Slashdot Mirror


Mahir To Borat, I Sue You!

An anonymous reader writes "The mockumentary Borat bears more than a passing resemblance to late '90s net celeb Mahir Cagri of ikissyou.org, and he's not amused. Steven Leckart of Wired magazine gives him the third degree."

19 of 275 comments (clear)

  1. Wrong, wrong, wrong! by celerityfm · · Score: 5, Informative

    This Wired article has already been debunked, with more sources then you can shake a stick at. The bottom line is that The earliest date we can determine for Mahir Cagri's website is 1998 and the earliest known mention of Sacha Cohen's Borat character is 1994.

    So. Thanks Wired for reminding us of Mahir, gotta love him, and for stirring up more press about Borat. But please don't blemish Sacha Baron Cohen like this. On the DVD commentary for the first season Sacha Baron Cohen said his character was based off of a doctor he met in Russia- it's based on someone else, not Mahir. If anything that Russian has a chance to sue Cohen I suppose :P

    In any case, any publicity is good publicity, rite?

    Also, first post bitches!

    --
    ...unfortunately no one can be told what The Mat^H^H^HGoatse is...they must experience it for themselves...
    1. Re:Wrong, wrong, wrong! by j0hn33y · · Score: 2, Insightful

      What about Yakov Smirnoff?

    2. Re:Wrong, wrong, wrong! by celerityfm · · Score: 2, Funny

      I kiss you! :)

      --
      ...unfortunately no one can be told what The Mat^H^H^HGoatse is...they must experience it for themselves...
    3. Re:Wrong, wrong, wrong! by DrSkwid · · Score: 2, Interesting

      But Cohen's displaced Jewishness fuels the comedy.

      A Jewish guy getting a room full of people to sing "Throw the Jew down the well" along with him. Surely that is the most telling?

      I think that bravery alone gives him carte blanche to provoke in any way possible.

      Ali-G and early Borat pricked British pomposity, now it's the Yanks' turn. He tried Ali-G in the U.S.A. but Ali's very Britishness worked against him. Borat is a fine vehicle, and Bruno too.
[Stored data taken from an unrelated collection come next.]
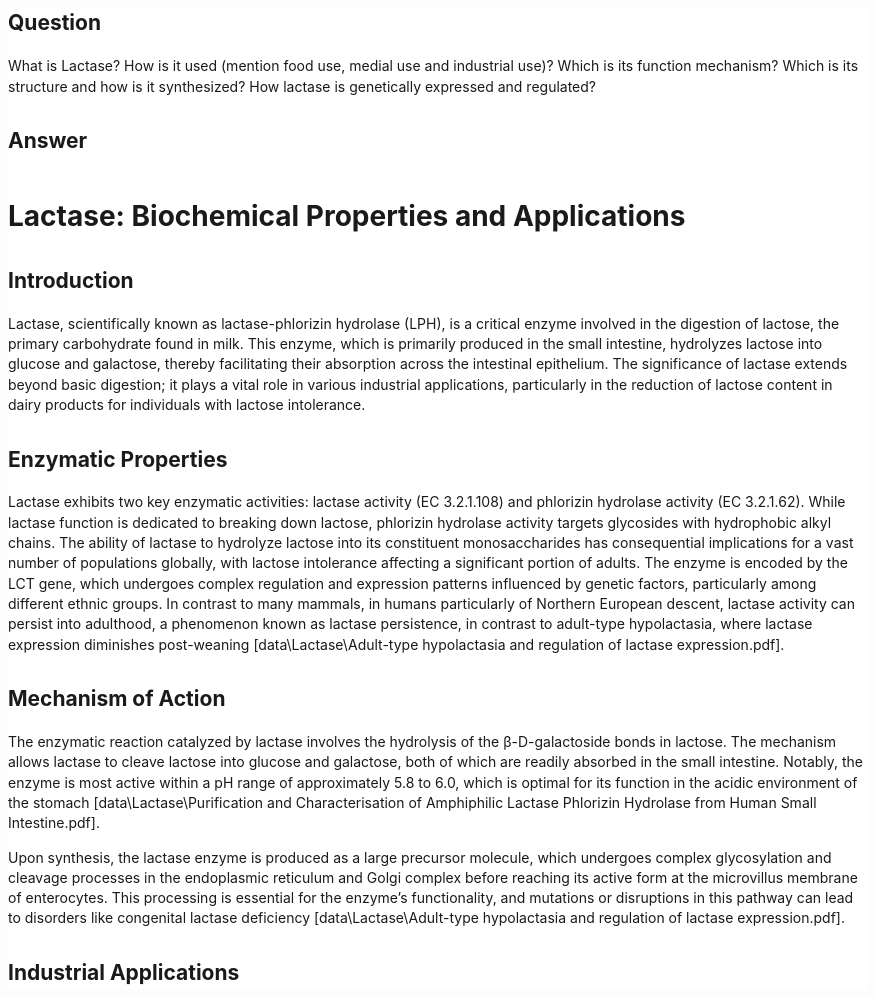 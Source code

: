 ## Question
What is Lactase? How is it used (mention food use, medial use and industrial use)? Which is its function mechanism? Which is its structure and how is it synthesized? How lactase is genetically expressed and regulated?
## Answer
# Lactase: Biochemical Properties and Applications

## Introduction

Lactase, scientifically known as lactase-phlorizin hydrolase (LPH), is a critical enzyme involved in the digestion of lactose, the primary carbohydrate found in milk. This enzyme, which is primarily produced in the small intestine, hydrolyzes lactose into glucose and galactose, thereby facilitating their absorption across the intestinal epithelium. The significance of lactase extends beyond basic digestion; it plays a vital role in various industrial applications, particularly in the reduction of lactose content in dairy products for individuals with lactose intolerance.

## Enzymatic Properties 

Lactase exhibits two key enzymatic activities: lactase activity (EC 3.2.1.108) and phlorizin hydrolase activity (EC 3.2.1.62). While lactase function is dedicated to breaking down lactose, phlorizin hydrolase activity targets glycosides with hydrophobic alkyl chains. The ability of lactase to hydrolyze lactose into its constituent monosaccharides has consequential implications for a vast number of populations globally, with lactose intolerance affecting a significant portion of adults. The enzyme is encoded by the LCT gene, which undergoes complex regulation and expression patterns influenced by genetic factors, particularly among different ethnic groups. In contrast to many mammals, in humans particularly of Northern European descent, lactase activity can persist into adulthood, a phenomenon known as lactase persistence, in contrast to adult-type hypolactasia, where lactase expression diminishes post-weaning [data\Lactase\Adult-type hypolactasia and regulation of lactase expression.pdf].

## Mechanism of Action

The enzymatic reaction catalyzed by lactase involves the hydrolysis of the β-D-galactoside bonds in lactose. The mechanism allows lactase to cleave lactose into glucose and galactose, both of which are readily absorbed in the small intestine. Notably, the enzyme is most active within a pH range of approximately 5.8 to 6.0, which is optimal for its function in the acidic environment of the stomach [data\Lactase\Purification and Characterisation of Amphiphilic Lactase Phlorizin Hydrolase from Human Small Intestine.pdf].

Upon synthesis, the lactase enzyme is produced as a large precursor molecule, which undergoes complex glycosylation and cleavage processes in the endoplasmic reticulum and Golgi complex before reaching its active form at the microvillus membrane of enterocytes. This processing is essential for the enzyme’s functionality, and mutations or disruptions in this pathway can lead to disorders like congenital lactase deficiency [data\Lactase\Adult-type hypolactasia and regulation of lactase expression.pdf].

## Industrial Applications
      Perhaps he'll do an American character now he's met more than a few over there!

      --
      There are places where the networks are not touching,and there are places where they are-Boeing's Lori Gunter
    4. Re:Wrong, wrong, wrong! by DJCacophony · · Score: 3, Insightful

      Muhammed cartoons don't kill people. Bored, violent, religious extremist zealots kill people.

      --
      Slow Down, Cowboy! It's been 60 minutes since you last successfully posted a comment.
    5. Re:Wrong, wrong, wrong! by eldepeche · · Score: 2, Informative

      Kazakhstan is not a middle eastern country.

    6. Re:Wrong, wrong, wrong! by Kagenin · · Score: 3, Funny

      What about a joke so funny... that you DIE LAUGHING.

      --
      "All warfare is based on deception."
      Sun Tzu, "The Art of War"
    7. Re:Wrong, wrong, wrong! by SkunkPussy · · Score: 2, Insightful

      Maybe the exact reason he's so successful is that those who understand what he's getting at laugh at his mockery of western culture, and those who don't understand laugh at his crude eastern stereotype.

      Personally I don't think he could make his point (if he has one) any clearer.

      --
      SURELY NOT!!!!!
  2. Frivolous by packetmon · · Score: 2, Insightful

    You know... I think I'll sue someone for something when I'm washed up and can't find an avenue to make money off of. When my 15 minutes of fame is up someone is getting subpoenaed I can tell you that much

  3. I do not understand Americans by Delifisek · · Score: 5, Interesting

    In Turkey,

    We got tons of Mahir and Borat.

    Does any one say What is so interesting about these guys ? Those guys are Turkish equvalent of American redneck.

    --
    [My english is better than most other people's Turkish, so please point out mistakes politely. Thank you.]
    1. Re:I do not understand Americans by tygerstripes · · Score: 4, Insightful
      I think you may have missed the point of Borat, and the real source of the guy's humour.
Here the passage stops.